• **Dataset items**
-- Opening Marker --
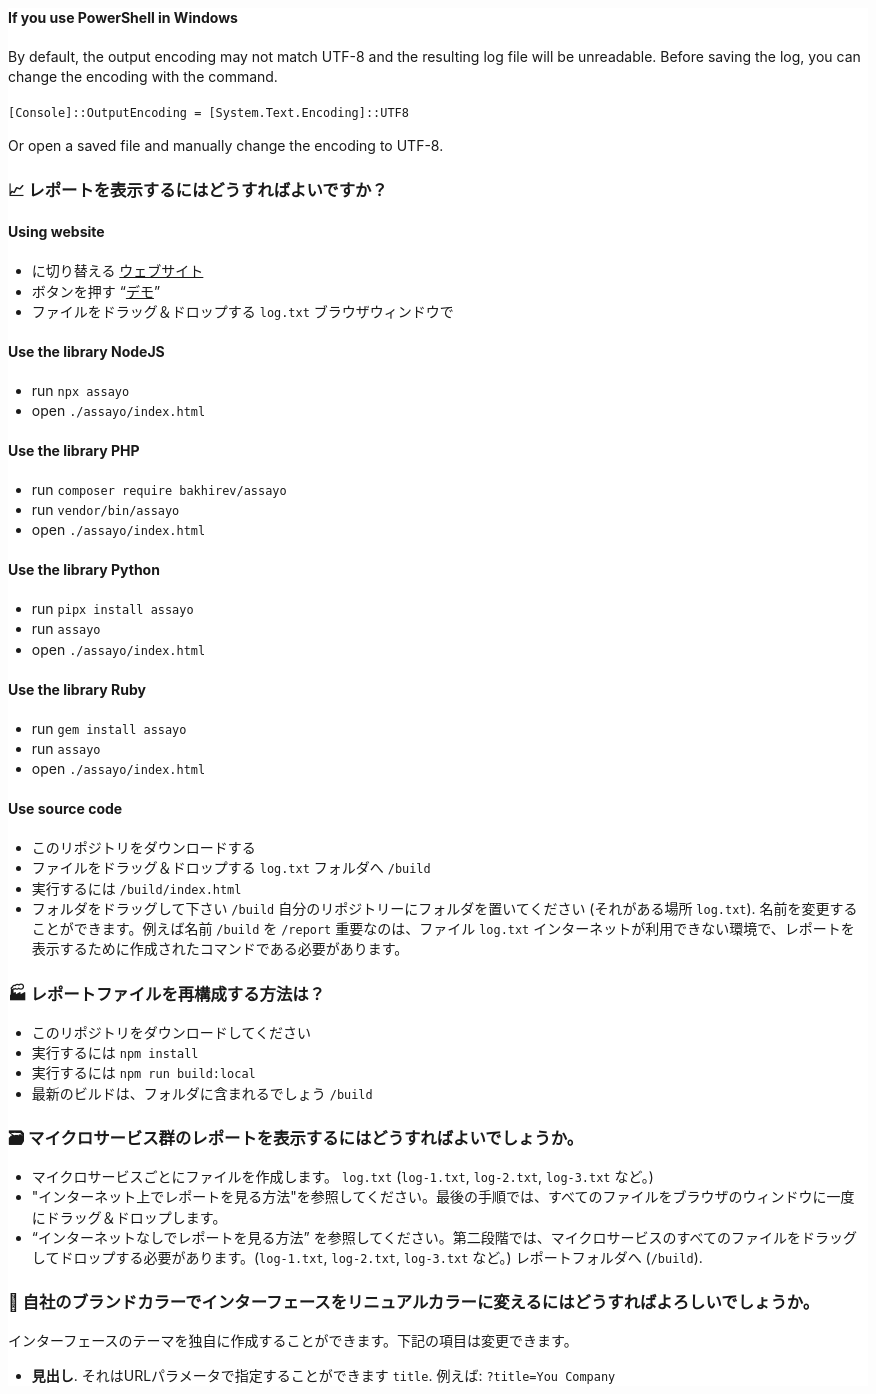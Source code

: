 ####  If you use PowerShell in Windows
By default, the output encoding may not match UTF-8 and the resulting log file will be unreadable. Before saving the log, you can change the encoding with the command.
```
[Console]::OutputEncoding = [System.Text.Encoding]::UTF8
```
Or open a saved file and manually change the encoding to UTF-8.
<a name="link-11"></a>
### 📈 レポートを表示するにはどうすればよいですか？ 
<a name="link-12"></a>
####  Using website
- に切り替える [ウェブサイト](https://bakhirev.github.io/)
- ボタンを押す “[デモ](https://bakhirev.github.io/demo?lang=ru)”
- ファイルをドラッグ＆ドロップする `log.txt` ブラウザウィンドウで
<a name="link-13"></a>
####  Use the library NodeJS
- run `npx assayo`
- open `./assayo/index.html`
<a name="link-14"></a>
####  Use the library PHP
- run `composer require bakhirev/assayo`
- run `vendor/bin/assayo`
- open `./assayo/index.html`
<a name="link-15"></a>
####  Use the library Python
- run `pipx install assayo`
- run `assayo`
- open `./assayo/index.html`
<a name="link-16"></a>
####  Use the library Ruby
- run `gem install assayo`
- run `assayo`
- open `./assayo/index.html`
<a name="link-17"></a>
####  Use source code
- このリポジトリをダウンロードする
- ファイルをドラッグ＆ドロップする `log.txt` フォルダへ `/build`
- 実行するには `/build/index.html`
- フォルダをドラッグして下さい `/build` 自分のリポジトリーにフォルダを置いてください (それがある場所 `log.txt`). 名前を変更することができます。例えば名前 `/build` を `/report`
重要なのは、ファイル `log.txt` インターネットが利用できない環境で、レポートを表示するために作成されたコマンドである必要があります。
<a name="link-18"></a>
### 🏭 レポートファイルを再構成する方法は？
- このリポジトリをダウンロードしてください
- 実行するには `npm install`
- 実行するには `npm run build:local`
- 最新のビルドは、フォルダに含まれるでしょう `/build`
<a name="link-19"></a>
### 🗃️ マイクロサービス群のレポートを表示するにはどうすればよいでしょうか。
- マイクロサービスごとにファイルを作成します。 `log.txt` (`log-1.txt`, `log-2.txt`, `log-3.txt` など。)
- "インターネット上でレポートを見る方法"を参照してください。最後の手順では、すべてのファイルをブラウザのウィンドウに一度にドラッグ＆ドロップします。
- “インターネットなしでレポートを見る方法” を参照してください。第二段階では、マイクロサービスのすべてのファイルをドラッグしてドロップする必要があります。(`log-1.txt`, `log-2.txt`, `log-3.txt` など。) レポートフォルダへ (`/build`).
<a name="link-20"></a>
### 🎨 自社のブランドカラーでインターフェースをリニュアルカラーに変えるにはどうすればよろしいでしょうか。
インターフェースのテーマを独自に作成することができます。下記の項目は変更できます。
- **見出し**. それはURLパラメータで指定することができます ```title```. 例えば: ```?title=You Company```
-- Closing Marker --
• **Exercise instructions**
Go through the entries and return each line where the word "bakhirev" occurs.

• **Expected answer**
- に切り替える [ウェブサイト](https://bakhirev.github.io/)
- ボタンを押す “[デモ](https://bakhirev.github.io/demo?lang=ru)”
- run `composer require bakhirev/assayo`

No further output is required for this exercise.